6.3. In ogni caso, vale evidenziare come la parte ricorrente non abbia neppure allegato quale vantaggio indebito sia derivato alla controinteressata dalle circostanze fattuali descritte in ordine alla violazione dei limiti dimensionali, che non appare sussistente alla luce di come in concreto sia stata effettivamente redatta la Relazione Tecnica.

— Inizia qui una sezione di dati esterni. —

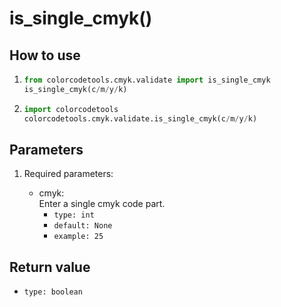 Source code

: # is_single_cmyk()

## How to use

1. ```python
   from colorcodetools.cmyk.validate import is_single_cmyk
   is_single_cmyk(c/m/y/k)
   ```
2. ```python
   import colorcodetools
   colorcodetools.cmyk.validate.is_single_cmyk(c/m/y/k)
   ```

## Parameters

1. Required parameters:

   - cmyk:  
      Enter a single cmyk code part.
     - `type: int`
     - `default: None`
     - `example: 25`

## Return value

- `type: boolean`
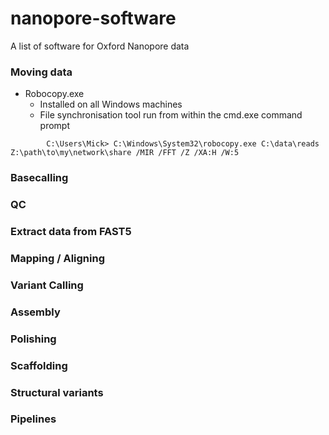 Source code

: # nanopore-software
A list of software for Oxford Nanopore data

### Moving data

* Robocopy.exe
  * Installed on all Windows machines
  * File synchronisation tool run from within the cmd.exe command prompt

```dos
        C:\Users\Mick> C:\Windows\System32\robocopy.exe C:\data\reads Z:\path\to\my\network\share /MIR /FFT /Z /XA:H /W:5
```

### Basecalling

### QC

### Extract data from FAST5

### Mapping / Aligning

### Variant Calling

### Assembly

### Polishing

### Scaffolding

### Structural variants

### Pipelines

Sotto questo profilo, si rileva, come eccepito dalla controinteressata e documentalmente riscontrabile (doc. 12 ricorrente), che:

– il numero di 25 righe per pagina, non rispettato peraltro solo in alcune pagine della Relazione Tecnica, risulta superato in considerazione dell’inserimento dei titoli dei paragrafi corrispondenti ai paragrafi del capitolato tecnico o, comunque, consistente in scostamenti minimi che non hanno alcuna incidenza sul contenuto della relazione;

– appare rispettato l’utilizzo del carattere Arial 12;

– la controinteressata ha peraltro evidenziato, con deduzione fattuale incontestata e dunque da considerarsi provata ex art. 64, comma 2 c.p.a, che “anche computando i titoli dei paragrafi, il numero totale delle righe di cui si compone la relazione tecnica presentata da FI (i.e. 747) è comunque inferiore alle 750 righe massime concesse dalla lex specialis di gara (i.e. 25 righe per un massimo di 30 pagine)”;

– la relazione risulta composta da 30 pagine, dunque rispettosa del numero massimo di pagine stabilito dal Disciplinare.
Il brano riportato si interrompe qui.